Additionally, the other two cantilever-beam numerical designs are shown in Figure 22, where the 30th design in Figure 22a is consistent with the final topology in [38]. As can be seen, the numerical error is significantly larger, equal to 28.9%. This introduces a large numerical deviation. Even if the degree of gray scale decreases to 5.8%, as in Figure 22b, the corresponding numerical error, equal to 15.2%, is still much larger than the value of the error in Figure 23b, which is equal to −0.92%. In Figure 23, three of the numerical designs of the cantilever beam are given.
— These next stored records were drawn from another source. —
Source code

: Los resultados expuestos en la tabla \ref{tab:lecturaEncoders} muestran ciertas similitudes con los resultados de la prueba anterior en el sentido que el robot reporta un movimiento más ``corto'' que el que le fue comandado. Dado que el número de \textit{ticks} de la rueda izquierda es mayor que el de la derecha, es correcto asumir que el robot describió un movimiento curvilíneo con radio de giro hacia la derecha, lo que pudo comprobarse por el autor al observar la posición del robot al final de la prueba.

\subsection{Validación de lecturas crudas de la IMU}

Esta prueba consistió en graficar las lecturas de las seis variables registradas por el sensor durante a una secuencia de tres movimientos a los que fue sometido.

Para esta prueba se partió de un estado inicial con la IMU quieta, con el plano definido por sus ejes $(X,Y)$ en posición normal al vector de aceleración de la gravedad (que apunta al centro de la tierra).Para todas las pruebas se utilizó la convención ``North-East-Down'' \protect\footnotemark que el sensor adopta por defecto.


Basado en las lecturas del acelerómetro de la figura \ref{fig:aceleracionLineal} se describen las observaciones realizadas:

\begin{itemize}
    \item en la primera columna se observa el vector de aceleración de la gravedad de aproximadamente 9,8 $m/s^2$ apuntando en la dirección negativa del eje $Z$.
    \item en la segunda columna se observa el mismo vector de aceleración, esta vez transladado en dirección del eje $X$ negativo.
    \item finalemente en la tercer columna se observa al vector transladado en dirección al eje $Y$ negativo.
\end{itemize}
In Figure 23b, the degree of gray scale is equal to 6.8%, the optimized design features smooth structural boundaries, and the final numerical error is extremely small, equal to −0.92%. Hence, an optimized topology with smooth boundaries but an extremely small numerical error can be obtained, which can perfectly meet the requirements of practical engineering using the current ITO method. Hence, it can be concluded that the ITO method with the ersatz material model has superior capabilities. The limited value of the degree of gray scale is 5%, based on the numerical results. When the value is larger than 5%, the optimized topologies have smooth boundaries, and vice versa.

5.4. Discussion of the Influence of the IGA Mesh

In the current subsection, the key focus is to address the influence of the IGA mesh on the effectiveness of the threshold projection in the ITO method, and also to discuss the effect of the IGA mesh on the numerical error using the immersed representation model of the extended DDF. In this subsection, the ersatz material model is used in the ITO method. The other design parameters remain consistent with the second row of Table 1 and with the change in the IGA mesh. In the current example, three different IGA meshes, namely 100 × 50, 160 × 80 and 200 × 100, are considered for the later optimization of the cantilever beam.

In Figure 24, three smooth cantilever beam designs are given based on the settings in Section 5.3, and three binary designs for the cantilever beam are presented in Figure 25. As can be easily seen in Figure 24 and Figure 25, the ITO method with the ersatz material model can effectively optimize reasonable topologies with the complete full-loading path in the design domain, even if the IGA mesh is coarse in the design, with dimensions of 100 × 50. Hence, we can state that the coarser or denser IGA mesh has no influence on the ability of the threshold projection to remove intermediate densities and force the densities to be 0 or 1. In the FEM-based three-field SIMP method, the finite element mesh also has no effect on the threshold projection, which has an effect on the ability of the SIMP method to seek the optimized topologies. Furthermore, the related numerical errors of the structural compliance are also presented in Figure 24 and Figure 25. We can easily infer that the numerical error gradually reduces with the increase in the IGA mesh, and this feature is present in the optimization of both smooth and binary designs. The main reason for this is that the denser IGA mesh can effectively enhance the numerical precision in the analysis and lower the evaluation errors in the structural compliance, which originates from the immersed representation model of the extended DDF.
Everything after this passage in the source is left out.